What to work on => The answer must consist of each line below that contains the string "Here".

Dataset =>
<<<<

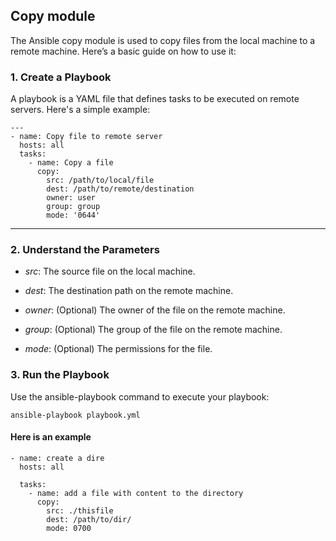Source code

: ## Copy module
The Ansible copy module is used to copy files from the local machine to a remote machine. Here’s a basic guide on how to use it:

### 1. Create a Playbook
A playbook is a YAML file that defines tasks to be executed on remote servers. Here's a simple example:

```
---
- name: Copy file to remote server
  hosts: all
  tasks:
    - name: Copy a file
      copy:
        src: /path/to/local/file
        dest: /path/to/remote/destination
        owner: user
        group: group
        mode: '0644'
```

---

### 2. Understand the Parameters

- *src*: The source file on the local machine.

- *dest*: The destination path on the remote machine.

- *owner*: (Optional) The owner of the file on the remote machine.

- *group*: (Optional) The group of the file on the remote machine.

- *mode*: (Optional) The permissions for the file.

### 3. Run the Playbook
Use the ansible-playbook command to execute your playbook:

```
ansible-playbook playbook.yml
```

#### Here is an example 

```
- name: create a dire
  hosts: all

  tasks:
    - name: add a file with content to the directory
      copy:
        src: ./thisfile
        dest: /path/to/dir/
        mode: 0700
```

>>>>

Answer area =>
The Ansible copy module is used to copy files from the local machine to a remote machine. Here’s a basic guide on how to use it:
A playbook is a YAML file that defines tasks to be executed on remote servers. Here's a simple example:
#### Here is an example 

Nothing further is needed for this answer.